An astonishing percentage of what I do with my clients’ web copy involves eradicating the phrase “click here” from their links. For more information, click here.
You see it everywhere. Everyone’s doing it, so it must be a best practice, right?
Wrong. It’s the worst possible practice. You should never, ever use “click here” in a web link.
“Click here” requires context.
You’re already getting sick of seeing it on this page, aren’t you? But it’s so much worse for people with attention deficit problems or visual impairments.
Our eyes are drawn to things that are different. Links stand out, so if we’re skimming text–which most of us do–we tend to zoom right past the text leading up to the links and focus on the links themselves. But if all it says is, “click here,” we have to read back up to establish the context and figure out where that link might go. If several links on a page say, “click here,” we have to remember the context of each one. Links written with unique and descriptive phrases don’t make us do the extra work of building this mental model as we read.
Context for the visually impaired
Screen readers, if you aren’t familiar with them, are applications that read the text of web pages aloud. They’re mostly used by people with visual impairments. If you’ve never heard one in action, listen to a couple of minutes:
Notice how it announces how many links are on each new page? That’s Colleen’s cue to press a button if she wants to hear only a list of the linked phrases on the page. This feature allows her to skim the page, just as we do when we let our gaze slide across the paragraph and focus on the links.
Now imagine what that list sounds like if all your links are the same:
This list is useless to Colleen, but instead of merely reading back a couple of sentences to establish context, she’s going to have to listen to the entire page.
“Click here” forces everyone to work harder to establish the context of the link, but it’s especially hard on the visually impaired.
Context for search engines
“Click here” is deadly for your search engine optimization. Google reads your page more or less the same way Colleen’s screen reader does, except it follows each and every link. How does it figure out what a page is about? It compares the phrases people use when linking to a page and the text on the page itself.
When you use “click here” for all your links, you’re removing half of the information Google uses to establish context.

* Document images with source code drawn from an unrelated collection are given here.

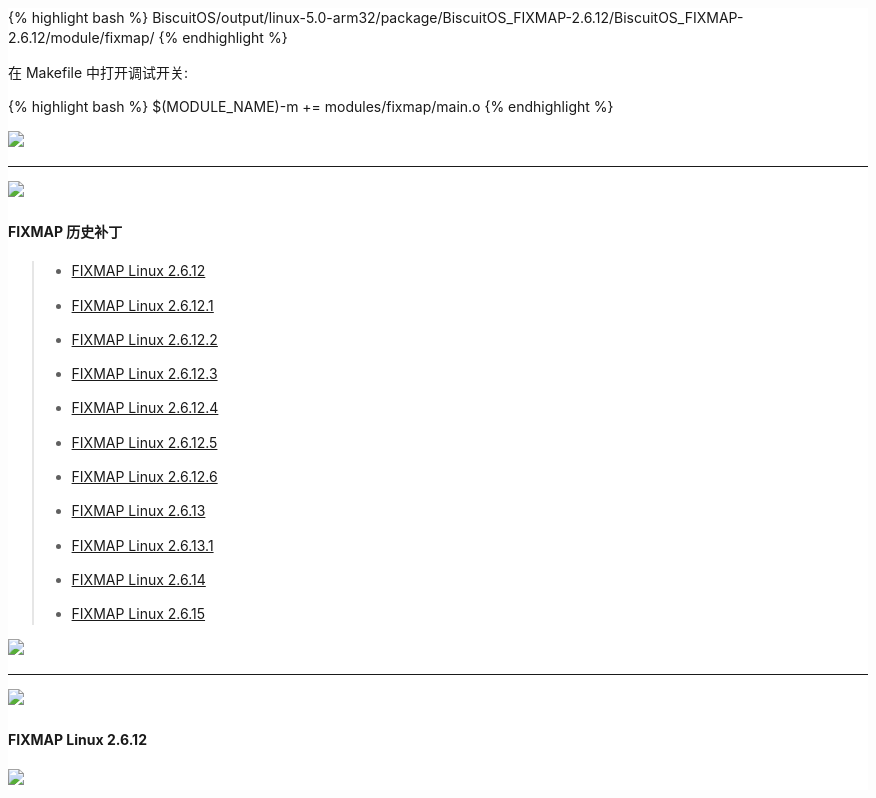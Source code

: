 {% highlight bash %}
BiscuitOS/output/linux-5.0-arm32/package/BiscuitOS_FIXMAP-2.6.12/BiscuitOS_FIXMAP-2.6.12/module/fixmap/
{% endhighlight %}

在 Makefile 中打开调试开关:

{% highlight bash %}
$(MODULE_NAME)-m                += modules/fixmap/main.o
{% endhighlight %}

![](https://gitee.com/BiscuitOS_team/PictureSet/raw/Gitee/BiscuitOS/kernel/IND000100.png)

----------------------------------

<span id="H"></span>

![](https://gitee.com/BiscuitOS_team/PictureSet/raw/Gitee/BiscuitOS/kernel/IND00000T.jpg)

#### FIXMAP 历史补丁

> - [FIXMAP Linux 2.6.12](#H-linux-2.6.12)
>
> - [FIXMAP Linux 2.6.12.1](#H-linux-2.6.12.1)
>
> - [FIXMAP Linux 2.6.12.2](#H-linux-2.6.12.2)
>
> - [FIXMAP Linux 2.6.12.3](#H-linux-2.6.12.3)
>
> - [FIXMAP Linux 2.6.12.4](#H-linux-2.6.12.4)
>
> - [FIXMAP Linux 2.6.12.5](#H-linux-2.6.12.5)
>
> - [FIXMAP Linux 2.6.12.6](#H-linux-2.6.12.6)
>
> - [FIXMAP Linux 2.6.13](#H-linux-2.6.13)
>
> - [FIXMAP Linux 2.6.13.1](#H-linux-2.6.13.1)
>
> - [FIXMAP Linux 2.6.14](#H-linux-2.6.14)
>
> - [FIXMAP Linux 2.6.15](#H-linux-2.6.15)

![](https://gitee.com/BiscuitOS_team/PictureSet/raw/Gitee/BiscuitOS/kernel/IND000100.png)

----------------------------------------------

<span id="H-linux-2.6.12"></span>

![](https://gitee.com/BiscuitOS_team/PictureSet/raw/Gitee/RPI/RPI000785.JPG)

#### FIXMAP Linux 2.6.12

![](https://gitee.com/BiscuitOS_team/PictureSet/raw/Gitee/RPI/RPI000984.png)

That’s bad enough if you’re linking to other people, but when you’re linking to your own content? That’s even worse. You are, in theory, the most authoritative source of information about your subject. Why would you forfeit such an important opportunity to describe the content you’re linking to?
“Click here” is too restrictive.
Check your traffic reports. Does more than half your traffic come from mobile devices? That’s true for me and most of my clients. Most of those visitors aren’t using a mouse.
There’s also a huge range of assistive devices available to those who have trouble using a mouse. A short list of things people might be doing instead of clicking:
- Mobile screen taps
- Keyboard navigation
- Puff sticks and joysticks
- Voice recognition
Writing “click here” not only ignores those other modes of navigation, but implies that other modes are not supported. Why give the impression that your responsive, accessible site works only on desktops?
“Click here” is patronizing.
It’s not about the journey, it’s about the destination. What will the reader find at that link? Describe the destination instead of dictating how she should get there. She knows how to do that, using whatever device she has–which might not involve clicking.
People started writing “click here” back in the mid-90s, when web designers were getting too artistic with their designs and removing the underlines from links. Needless to say, if links are indistinguishable from plain text in your design, fix that instead of writing bad copy to compensate for it.
Assuming that the reader can tell what’s a link and what isn’t, you don’t have to tell her to click it. The web has been part of our professional lives for twenty years now. Even the grumpiest old technophobe in your organization knows what to do with a link.
Writing better links without “click here”
The easiest way to write great links is to simply use the name of the destination page. This reassures your readers that they have arrived on the page they intended to reach, and haven’t gotten lost by accidentally clicking something else.
Consider these three versions of a sentence:
a. For more information about the publisher, click here.
b. For more information, visit the author’s publisher, Macmillan.
c. For more information, visit the author’s publisher, Macmillan.
The first example obviously offers the least context. Who is providing the additional information? Where is this link taking the reader? Who knows.
In the second example, the writer has linked the word that describes his relationship to the destination site. That might not be a bad choice in some contexts, but here it fails to answer the fundamental question of where the link leads. When this link is taken out of the sentence’s context (for example, in lists of links read by screen readers), it doesn’t provide sufficient information to guide the reader.
In most cases, it’s best to identify or describe the link’s destination, as in the third example.